START ENTRIES SUPPLIED
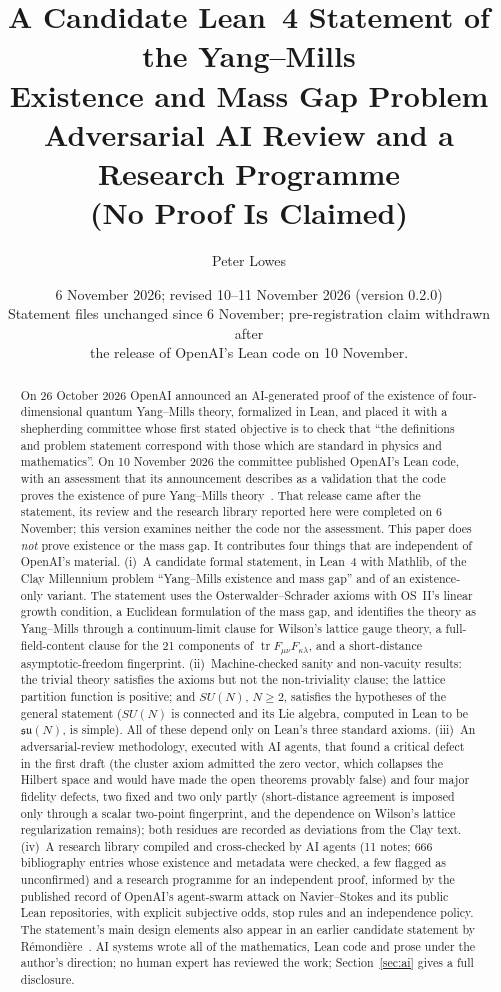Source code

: \documentclass[11pt]{article}
\title{A Candidate Lean~4 Statement of the Yang--Mills\\ Existence and Mass Gap Problem\\[4pt]
\large Adversarial AI Review and a Research Programme\\ (No Proof Is Claimed)}
\author{Peter Lowes}
\date{6 November 2026; revised 10--11 November 2026 \quad (version 0.2.0)\\[2pt]\small Statement files unchanged since 6 November; pre-registration claim withdrawn after\\ the release of OpenAI's Lean code on 10 November.}
\theoremstyle{definition}
\theoremstyle{remark}
\newcommand{\tr}{\operatorname{tr}}
\begin{document}
\maketitle

\begin{abstract}
On 26 October 2026 OpenAI announced an AI-generated proof of the existence of four-dimensional
quantum Yang--Mills theory, formalized in Lean, and placed it with a shepherding committee whose
first stated objective is to check that ``the definitions and problem statement correspond with
those which are standard in physics and mathematics''. On 10 November 2026 the committee published OpenAI's Lean code, with an assessment that
its announcement describes as a validation that the code proves the existence of pure Yang--Mills
theory~\cite{Douglas2026g}. That release came after the statement, its review and the research
library reported here were completed on 6 November; this version examines neither the code nor the
assessment. This paper does \emph{not} prove existence or the
mass gap. It contributes four things that are independent of OpenAI's material.
(i)~A candidate formal statement, in Lean~4 with Mathlib, of the Clay Millennium problem
``Yang--Mills existence and mass gap'' and of an existence-only variant. The statement uses the
Osterwalder--Schrader axioms with OS~II's linear growth condition, a Euclidean formulation of
the mass gap, and identifies the theory as Yang--Mills through a continuum-limit clause for
Wilson's lattice gauge theory, a full-field-content clause for the 21 components of
$\tr F_{\mu\nu}F_{\kappa\lambda}$, and a short-distance asymptotic-freedom fingerprint.
(ii)~Machine-checked sanity and non-vacuity results: the trivial theory satisfies the axioms but
not the non-triviality clause; the lattice partition function is positive; and $SU(N)$,
$N\ge2$, satisfies the hypotheses of the general statement ($SU(N)$ is connected and its Lie
algebra, computed in Lean to be $\mathfrak{su}(N)$, is simple). All of these depend only on
Lean's three standard axioms.
(iii)~An adversarial-review methodology, executed with AI agents, that found a critical defect in
the first draft (the cluster axiom admitted the zero vector, which collapses the Hilbert space
and would have made the open theorems provably false) and four major fidelity defects, two
fixed and two only partly (short-distance agreement is imposed only through a scalar two-point
fingerprint, and the dependence on Wilson's lattice regularization remains); both residues are
recorded as deviations from the Clay text.
(iv)~A research library compiled and cross-checked by AI agents (11 notes; 666 bibliography
entries whose existence and metadata were checked, a few flagged as unconfirmed) and a research programme
for an independent proof, informed by the published record of OpenAI's agent-swarm attack on
Navier--Stokes and its public Lean repositories, with explicit subjective odds, stop rules and
an independence policy. The statement's main design elements also appear in an earlier candidate
statement by R\'emondi\`ere~\cite{Remondiere2026}. AI systems wrote all of the mathematics, Lean
code and prose under the author's direction; no human expert has reviewed the work;
Section~\ref{sec:ai} gives a full disclosure.
\end{abstract}
\end{document}
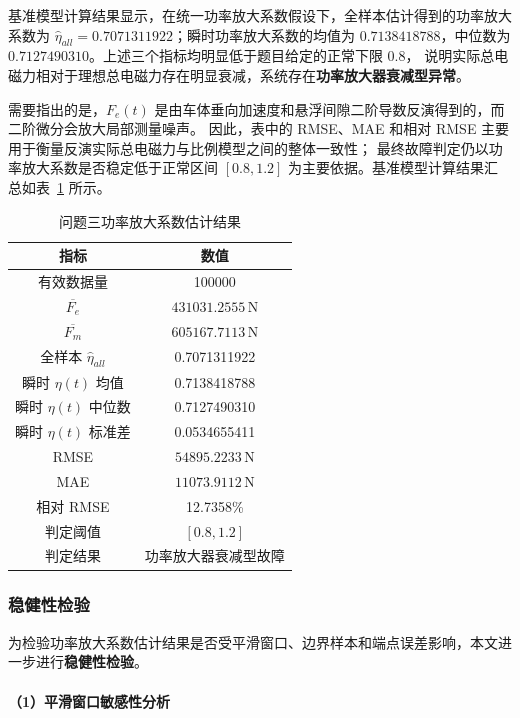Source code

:\documentclass[a4paper]{nmmcm}
\begin{document}
基准模型计算结果显示，在统一功率放大系数假设下，全样本估计得到的功率放大系数为
$\hat{\eta}_{all}=0.7071311922$；瞬时功率放大系数的均值为
$0.7138418788$，中位数为 $0.7127490310$。上述三个指标均明显低于题目给定的正常下限 $0.8$，
说明实际总电磁力相对于理想总电磁力存在明显衰减，系统存在\textbf{功率放大器衰减型异常}。

需要指出的是，$F_e(t)$ 是由车体垂向加速度和悬浮间隙二阶导数反演得到的，而二阶微分会放大局部测量噪声。
因此，表中的 RMSE、MAE 和相对 RMSE 主要用于衡量反演实际总电磁力与比例模型之间的整体一致性；
最终故障判定仍以功率放大系数是否稳定低于正常区间 $[0.8,1.2]$ 为主要依据。基准模型计算结果汇总如表~\ref{tab:problem3_result} 所示。

\FloatBarrier
\begin{table}[H]
\centering
\caption{问题三功率放大系数估计结果}
\label{tab:problem3_result}
\begin{tabular}{c c}
\hline
指标 & 数值 \\
\hline
有效数据量 & 100000 \\
$\overline{F_e}$ & $431031.2555\,\mathrm{N}$ \\
$\overline{F_m}$ & $605167.7113\,\mathrm{N}$ \\
全样本 $\hat{\eta}_{all}$ & 0.7071311922 \\
瞬时 $\eta(t)$ 均值 & 0.7138418788 \\
瞬时 $\eta(t)$ 中位数 & 0.7127490310 \\
瞬时 $\eta(t)$ 标准差 & 0.0534655411 \\
RMSE & $54895.2233\,\mathrm{N}$ \\
MAE & $11073.9112\,\mathrm{N}$ \\
相对 RMSE & 12.7358\% \\
判定阈值 & $[0.8,1.2]$ \\
判定结果 & 功率放大器衰减型故障 \\
\hline
\end{tabular}
\end{table}
\FloatBarrier

\subsubsection{稳健性检验}

为检验功率放大系数估计结果是否受平滑窗口、边界样本和端点误差影响，本文进一步进行\textbf{稳健性检验}。

\paragraph{（1）平滑窗口敏感性分析}
\end{document}
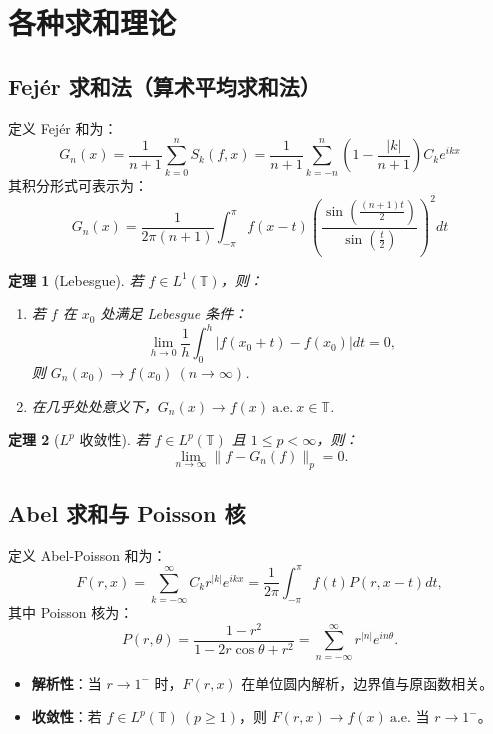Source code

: \documentclass[12pt]{article}
\newtheorem{theorem}{定理}  %
\begin{document}
	\section{各种求和理论}
	
	\subsection{Fejér 求和法（算术平均求和法）}
	定义 Fejér 和为：
	\[
	G_n(x) = \frac{1}{n+1} \sum_{k=0}^n S_k(f,x) = \frac{1}{n+1} \sum_{k=-n}^n \left( 1 - \frac{|k|}{n+1} \right) C_k e^{ikx}
	\]
	其积分形式可表示为：
	\[
	G_n(x) = \frac{1}{2\pi(n+1)} \int_{-\pi}^{\pi} f(x-t) \left( \frac{\sin\left( \frac{(n+1)t}{2} \right)}{\sin\left( \frac{t}{2} \right)} \right)^2 dt
	\]
	
	\begin{theorem}[Lebesgue]
		若 $f \in L^1(\mathbb{T})$，则：
		\begin{enumerate}[leftmargin=2cm]
			\item 若 $f$ 在 $x_0$ 处满足 Lebesgue 条件：
			\[
			\lim_{h \to 0} \frac{1}{h} \int_0^h |f(x_0 + t) - f(x_0)| dt = 0,
			\]
			则 $G_n(x_0) \to f(x_0) \ (n \to \infty)$.
			
			\item 在几乎处处意义下，$G_n(x) \to f(x) \ \text{a.e.} \ x \in \mathbb{T}$.
		\end{enumerate}
	\end{theorem}
	
	\begin{theorem}[$L^p$ 收敛性]
		若 $f \in L^p(\mathbb{T})$ 且 $1 \leq p < \infty$，则：
		\[
		\lim_{n \to \infty} \| f - G_n(f) \|_p = 0.
		\]
	\end{theorem}
	
	\subsection{Abel 求和与 Poisson 核}
	定义 Abel-Poisson 和为：
	\[
	F(r,x) = \sum_{k=-\infty}^{\infty} C_k r^{|k|} e^{ikx} = \frac{1}{2\pi} \int_{-\pi}^{\pi} f(t) P(r, x-t) dt,
	\]
	其中 Poisson 核为：
	\[
	P(r, \theta) = \frac{1 - r^2}{1 - 2r\cos\theta + r^2} = \sum_{n=-\infty}^\infty r^{|n|} e^{in\theta}.
	\]
	
	\begin{itemize}
		\item \textbf{解析性}：当 $r \to 1^-$ 时，$F(r,x)$ 在单位圆内解析，边界值与原函数相关。
		\item \textbf{收敛性}：若 $f \in L^p(\mathbb{T}) \ (p \geq 1)$，则 $F(r,x) \to f(x) \ \text{a.e.}$ 当 $r \to 1^-$。
	\end{itemize}
	
\end{document}
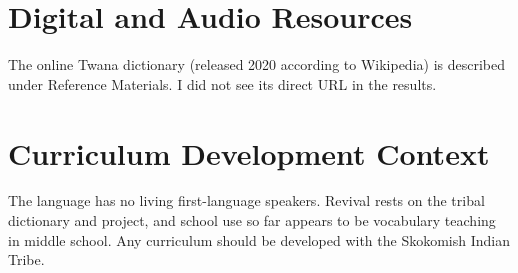 \documentclass[12pt]{article}
\begin{document}
\section{Digital and Audio Resources}
The online Twana dictionary (released 2020 according to Wikipedia) is described under Reference Materials. I did not see its direct URL in the results.

\section{Curriculum Development Context}
The language has no living first-language speakers. Revival rests on the tribal dictionary and project, and school use so far appears to be vocabulary teaching in middle school. Any curriculum should be developed with the Skokomish Indian Tribe.
\end{document}
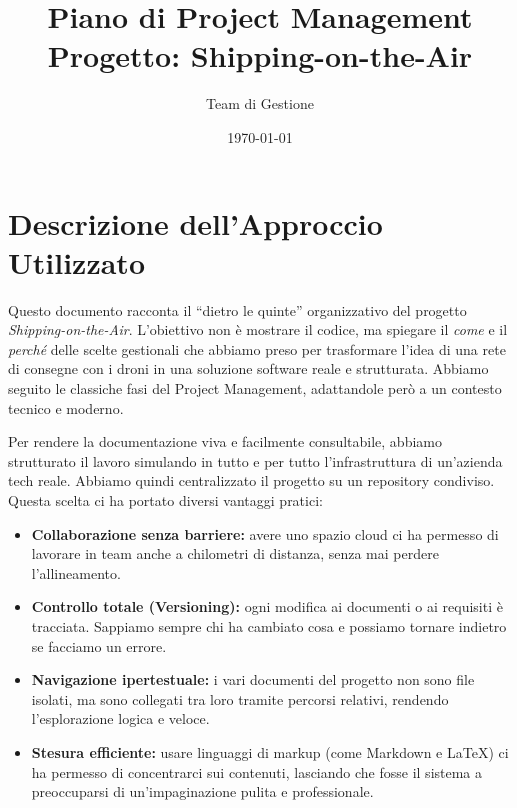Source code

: \documentclass[12pt, a4paper]{article}
\title{\textbf{Piano di Project Management}\\ \large Progetto: Shipping-on-the-Air}
\author{Team di Gestione}
\date{\today}
\begin{document}
\maketitle
\tableofcontents
\newpage

\section{Descrizione dell'Approccio Utilizzato}
Questo documento racconta il ``dietro le quinte'' organizzativo del progetto \textit{Shipping-on-the-Air}. L'obiettivo non è mostrare il codice, ma spiegare il \textit{come} e il \textit{perché} delle scelte gestionali che abbiamo preso per trasformare l'idea di una rete di consegne con i droni in una soluzione software reale e strutturata. Abbiamo seguito le classiche fasi del Project Management, adattandole però a un contesto tecnico e moderno.

Per rendere la documentazione viva e facilmente consultabile, abbiamo strutturato il lavoro simulando in tutto e per tutto l'infrastruttura di un'azienda tech reale. Abbiamo quindi centralizzato il progetto su un repository condiviso. Questa scelta ci ha portato diversi vantaggi pratici:
\begin{itemize}[label=\textbullet]
    \item \textbf{Collaborazione senza barriere:} avere uno spazio cloud ci ha permesso di lavorare in team anche a chilometri di distanza, senza mai perdere l'allineamento.
    \item \textbf{Controllo totale (Versioning):} ogni modifica ai documenti o ai requisiti è tracciata. Sappiamo sempre chi ha cambiato cosa e possiamo tornare indietro se facciamo un errore.
    \item \textbf{Navigazione ipertestuale:} i vari documenti del progetto non sono file isolati, ma sono collegati tra loro tramite percorsi relativi, rendendo l'esplorazione logica e veloce.
    \item \textbf{Stesura efficiente:} usare linguaggi di markup (come Markdown e LaTeX) ci ha permesso di concentrarci sui contenuti, lasciando che fosse il sistema a preoccuparsi di un'impaginazione pulita e professionale.
\end{itemize}
\end{document}
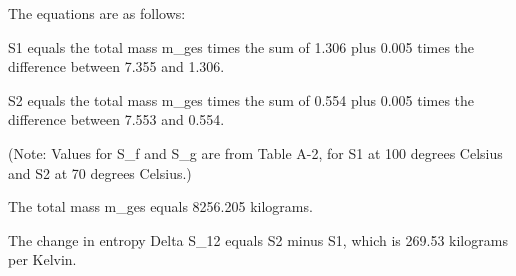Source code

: The equations are as follows:

S1 equals the total mass m_ges times the sum of 1.306 plus 0.005 times the difference between 7.355 and 1.306.

S2 equals the total mass m_ges times the sum of 0.554 plus 0.005 times the difference between 7.553 and 0.554.

(Note: Values for S_f and S_g are from Table A-2, for S1 at 100 degrees Celsius and S2 at 70 degrees Celsius.)

The total mass m_ges equals 8256.205 kilograms.

The change in entropy Delta S_12 equals S2 minus S1, which is 269.53 kilograms per Kelvin.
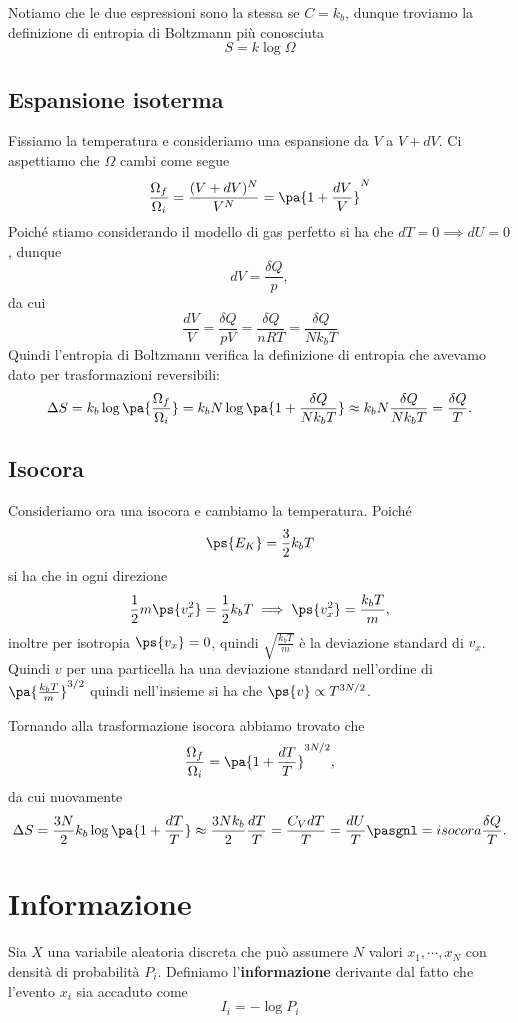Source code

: \noindent Notiamo che le due espressioni sono la stessa se $C=k_b$, dunque troviamo la definizione di entropia di Boltzmann pi\`u conosciuta
\[\boxed{S=k\log \Omega}\]

\subsection{Espansione isoterma}
Fissiamo la temperatura e consideriamo una espansione da $V$ a $V+dV$. Ci aspettiamo che $\Omega$ cambi come segue
\[\frac{\Omega_f}{\Omega_i}=\frac{(V+dV)^N}{V^N}=\pa{1+\frac{dV}V}^N\]
Poich\'e stiamo considerando il modello di gas perfetto si ha che $dT=0\implies dU=0$, dunque
\[dV=\frac{\delta Q}p,\]
da cui
\[\frac{dV}V=\frac{\delta Q}{pV}=\frac{\delta Q}{nRT}=\frac{\delta Q}{Nk_b T}\]
Quindi l'entropia di Boltzmann verifica la definizione di entropia che avevamo dato per trasformazioni reversibili:
\[\Delta S=k_b\log\pa{\frac{\Omega_f}{\Omega_i}}=k_b N\log\pa{1+\frac{\delta Q}{Nk_b T}}\approx k_bN\frac{\delta Q}{Nk_bT}=\frac{\delta Q}T.\]

\subsection{Isocora}
Consideriamo ora una isocora e cambiamo la temperatura. Poich\'e
\[\ps{E_K}=\frac32k_bT\]
si ha che in ogni direzione 
\[\frac12m\ps{v_x^2}=\frac12 k_bT\implies \ps{v_x^2}=\frac{k_bT}m,\]
inoltre per isotropia $\ps{v_x}=0$, quindi $\sqrt{\frac{k_bT}m}$ \`e la deviazione standard di $v_x$.
Quindi $v$ per una particella ha una deviazione standard nell'ordine di $\pa{\frac{k_bT}m}^{3/2}$ quindi nell'insieme si ha che $\ps{v}\propto T^{3N/2}$.
\medskip

\noindent
Tornando alla trasformazione isocora abbiamo trovato che 
\[\frac{\Omega_f}{\Omega_i}=\pa{1+\frac{dT}T}^{3N/2},\]
da cui nuovamente
\[\Delta S=\frac{3N}2k_b\log\pa{1+\frac{dT}T}\approx \frac{3Nk_b}2\frac{dT}T=\frac{C_VdT}T=\frac{dU}T\pasgnl={isocora}\frac{\delta Q}T.\]



\section{Informazione}
\begin{definition}[Informazione]
Sia $X$ una variabile aleatoria discreta che pu\`o assumere $N$ valori $x_1,\cdots, x_N$ con densit\`a di probabilit\`a $P_i$. 
Definiamo l'\textbf{informazione} derivante dal fatto che l'evento $x_i$ sia accaduto come
\[I_i=-\log P_i\]
\end{definition}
END ENTRIES SUPPLIED
PROBLEM TO SOLVE - Filter the records above for "agents" and copy every matching line.

RESPONSE AREA -
(iii)~An adversarial-review methodology, executed with AI agents, that found a critical defect in
(iv)~A research library compiled and cross-checked by AI agents (11 notes; 666 bibliography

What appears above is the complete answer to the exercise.